We take practicable steps to protect the personal data we hold against loss, unauthorized or accidental access, use, processing, erasure, modification or disclosure. Access to personal data is restricted to relevant employees on a “need-to-know” basis. Encryption is used to protect personal data transmitted online.
Outsourcing arrangements – Our information technology (IT) systems and websites are developed and maintained by in-house staff and/or third-party service providers. The third-party service providers do not have access to personal data stored in the relevant systems.

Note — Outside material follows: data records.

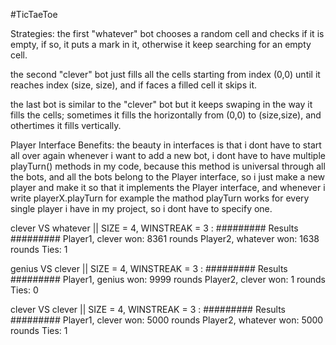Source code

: #TicTaeToe

Strategies:
the first "whatever" bot chooses a random cell and checks if it is empty, if so, it puts a mark in it,
 otherwise it keep searching for an empty cell.

the second "clever" bot just fills all the cells starting from index (0,0) until it reaches index (size, size),
 and if faces a filled cell it skips it.

the last bot is similar to the "clever" bot but it keeps swaping in the way it fills the cells; sometimes it fills the horizontally from (0,0) to (size,size), and othertimes it 
fills vertically.

Player Interface Benefits:
 the beauty in interfaces is that i dont have to start all over again whenever i want to add a new bot,
  i dont have to have multiple playTurn() methods in my code, because this method is universal through all the bots,
   and all the bots belong to the Player interface, so i just make a new player and make it so that it implements the Player interface,
  and whenever i write playerX.playTurn for example the mathod playTurn works for every single player i have in my project, so i dont have to specify one.

  clever VS whatever || SIZE = 4, WINSTREAK = 3 :
  ######### Results #########
  Player1, clever won: 8361 rounds
  Player2, whatever won: 1638 rounds
  Ties: 1

  genius VS clever || SIZE = 4, WINSTREAK = 3 :
  ######### Results #########
  Player1, genius won: 9999 rounds
  Player2, clever won: 1 rounds
  Ties: 0

  clever VS clever || SIZE = 4, WINSTREAK = 3 :
  ######### Results #########
  Player1, clever won: 5000 rounds
  Player2, whatever won: 5000 rounds
  Ties: 1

They are bound by contract to prevent unauthorized or accidental access, processing, erasure, loss or use of the personal data they may come into contact with and to prevent such data from being kept longer than necessary.
Access and Correction
If you wish to make a data access request to us, please complete and return by fax, email, mail or in person the request form specified by the Privacy Commissioner for Personal Data (Data Access Request Form (No. OPS003)) to the Personal Data Privacy Officer of the MPFA.

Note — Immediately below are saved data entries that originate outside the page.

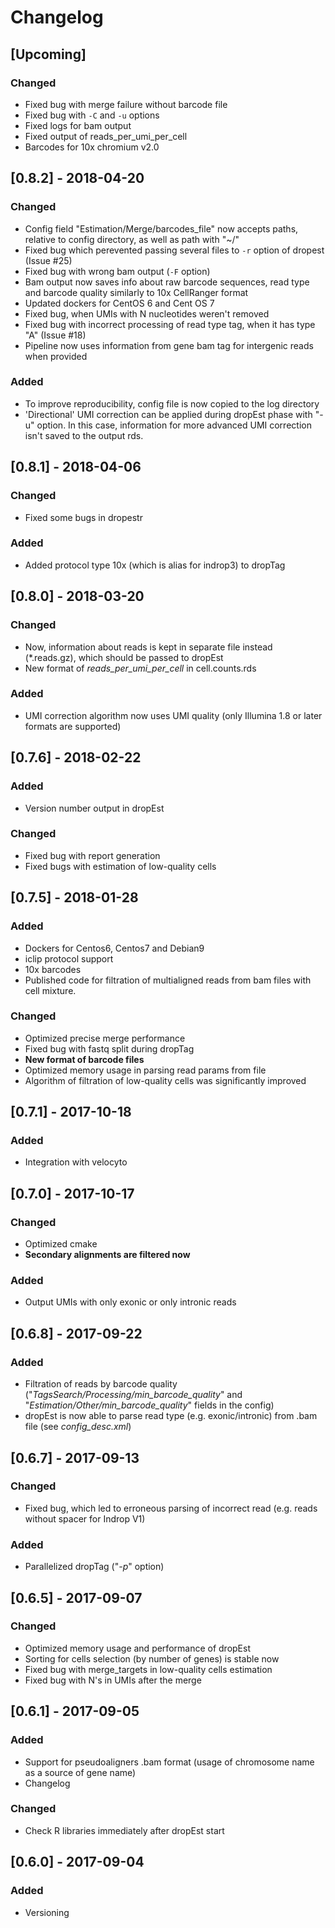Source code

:# Changelog

## [Upcoming]
### Changed
* Fixed bug with merge failure without barcode file
* Fixed bug with `-C` and `-u` options
* Fixed logs for bam output
* Fixed output of reads_per_umi_per_cell
* Barcodes for 10x chromium v2.0

## [0.8.2] - 2018-04-20
### Changed
* Config field "Estimation/Merge/barcodes_file" now accepts paths, relative to config directory, as well as path with "~/"
* Fixed bug which perevented passing several files to `-r` option of dropest (Issue #25)
* Fixed bug with wrong bam output (`-F` option)
* Bam output now saves info about raw barcode sequences, read type and barcode quality similarly to 10x CellRanger format
* Updated dockers for CentOS 6 and Cent OS 7
* Fixed bug, when UMIs with N nucleotides weren't removed
* Fixed bug with incorrect processing of read type tag, when it has type "A" (Issue #18)
* Pipeline now uses information from gene bam tag for intergenic reads when provided
### Added
* To improve reproducibility, config file is now copied to the log directory
* 'Directional' UMI correction can be applied during dropEst phase with "-u" option. In this case, information for more 
    advanced UMI correction isn't saved to the output rds.

## [0.8.1] - 2018-04-06
### Changed
* Fixed some bugs in dropestr
### Added
* Added protocol type 10x (which is alias for indrop3) to dropTag

## [0.8.0] - 2018-03-20
### Changed
* Now, information about reads is kept in separate file instead (*.reads.gz), which should be passed to dropEst
* New format of *reads_per_umi_per_cell* in cell.counts.rds

### Added
* UMI correction algorithm now uses UMI quality (only Illumina 1.8 or later formats are supported)

## [0.7.6] - 2018-02-22
### Added
* Version number output in dropEst
### Changed
* Fixed bug with report generation
* Fixed bugs with estimation of low-quality cells

## [0.7.5] - 2018-01-28
### Added
* Dockers for Centos6, Centos7 and Debian9
* iclip protocol support
* 10x barcodes
* Published code for filtration of multialigned reads from bam files with cell mixture.
### Changed
* Optimized precise merge performance
* Fixed bug with fastq split during dropTag
* **New format of barcode files**
* Optimized memory usage in parsing read params from file
* Algorithm of filtration of low-quality cells was significantly improved

## [0.7.1] - 2017-10-18
### Added
* Integration with velocyto

## [0.7.0] - 2017-10-17
### Changed
* Optimized cmake
* **Secondary alignments are filtered now**

### Added
* Output UMIs with only exonic or only intronic reads

## [0.6.8] - 2017-09-22
### Added
* Filtration of reads by barcode quality ("*TagsSearch/Processing/min_barcode_quality*" and
"*Estimation/Other/min_barcode_quality*" fields in the config)
* dropEst is now able to parse read type (e.g. exonic/intronic) from .bam file (see *config_desc.xml*)

## [0.6.7] - 2017-09-13
### Changed
* Fixed bug, which led to erroneous parsing of incorrect read (e.g. reads without spacer for Indrop V1)

### Added
* Parallelized dropTag ("*-p*" option)

## [0.6.5] - 2017-09-07
### Changed
* Optimized memory usage and performance of dropEst
* Sorting for cells selection (by number of genes) is stable now
* Fixed bug with merge_targets in low-quality cells estimation
* Fixed bug with N's in UMIs after the merge

## [0.6.1] - 2017-09-05
### Added
* Support for pseudoaligners .bam format (usage of chromosome name as a source of gene name)
* Changelog

### Changed
* Check R libraries immediately after dropEst start

## [0.6.0] - 2017-09-04
### Added
* Versioning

Address: Level 12, Tower 1, The Millennity, 98 How Ming Street, Kwun Tong, Hong Kong
Fax No.: (852) 2259 8806
Please note that we may refuse to comply with a data access request in the circumstances specified in section 20 of the Personal Data (Privacy) Ordinance (for example, where the data access request is not made in writing in Chinese or English, where the secrecy provision under section 41 of the Mandatory Provident Fund Schemes Ordinance or section 77 of the Occupational Retirement Schemes Ordinance is applicable, etc).
When handling a data access or correction request, we will check the identity of the requestor to ensure that he/she is the person legally entitled to make the data access or correction request. We may charge a fee for processing a data access request.